▶ _Exercise aim_
Your task is to copy the lines of the data below from the line holding "('?', 1.2318840579710144)]" through the line holding "We want to compute", inclusive, exactly and with nothing added.

◇ ◇ ◇ ◇

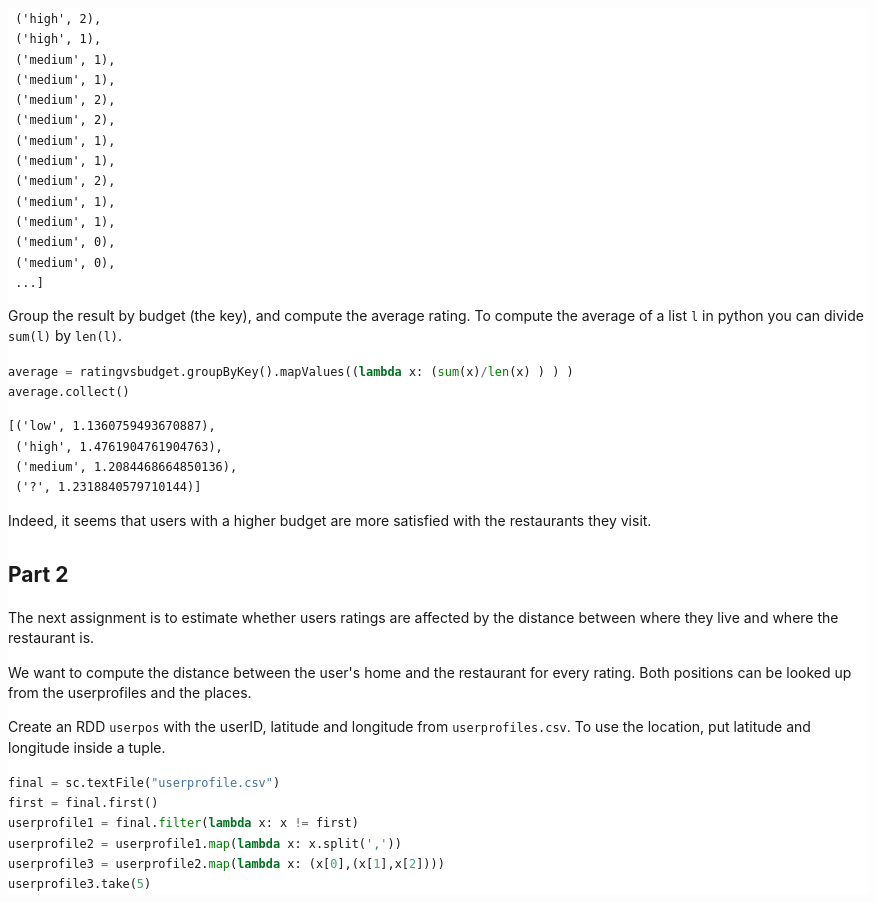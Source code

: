      ('high', 2),
     ('high', 1),
     ('medium', 1),
     ('medium', 1),
     ('medium', 2),
     ('medium', 2),
     ('medium', 1),
     ('medium', 1),
     ('medium', 2),
     ('medium', 1),
     ('medium', 1),
     ('medium', 0),
     ('medium', 0),
     ...]



Group the result by budget (the key), and compute the average rating. To compute the average of a list `l` in python you can divide `sum(l)` by `len(l)`.


```python
average = ratingvsbudget.groupByKey().mapValues((lambda x: (sum(x)/len(x) ) ) )
average.collect()
```




    [('low', 1.1360759493670887),
     ('high', 1.4761904761904763),
     ('medium', 1.2084468664850136),
     ('?', 1.2318840579710144)]



Indeed, it seems that users with a higher budget are more satisfied with the restaurants they visit.

## Part 2 ##

The next assignment is to estimate whether users ratings are affected by the distance between where they live and where the restaurant is. 

We want to compute the distance between the user's home and the restaurant for every rating. Both positions can be looked up from the userprofiles and the places.

Create an RDD `userpos` with the userID, latitude and longitude from `userprofiles.csv`. To use the location, put latitude and longitude inside a tuple.


```python
final = sc.textFile("userprofile.csv")
first = final.first()
userprofile1 = final.filter(lambda x: x != first)
userprofile2 = userprofile1.map(lambda x: x.split(','))
userprofile3 = userprofile2.map(lambda x: (x[0],(x[1],x[2])))
userprofile3.take(5)
```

◇ ◇ ◇ ◇

▶ _Written response_
     ('?', 1.2318840579710144)]



Indeed, it seems that users with a higher budget are more satisfied with the restaurants they visit.

## Part 2 ##

The next assignment is to estimate whether users ratings are affected by the distance between where they live and where the restaurant is. 

We want to compute the distance between the user's home and the restaurant for every rating. Both positions can be looked up from the userprofiles and the places.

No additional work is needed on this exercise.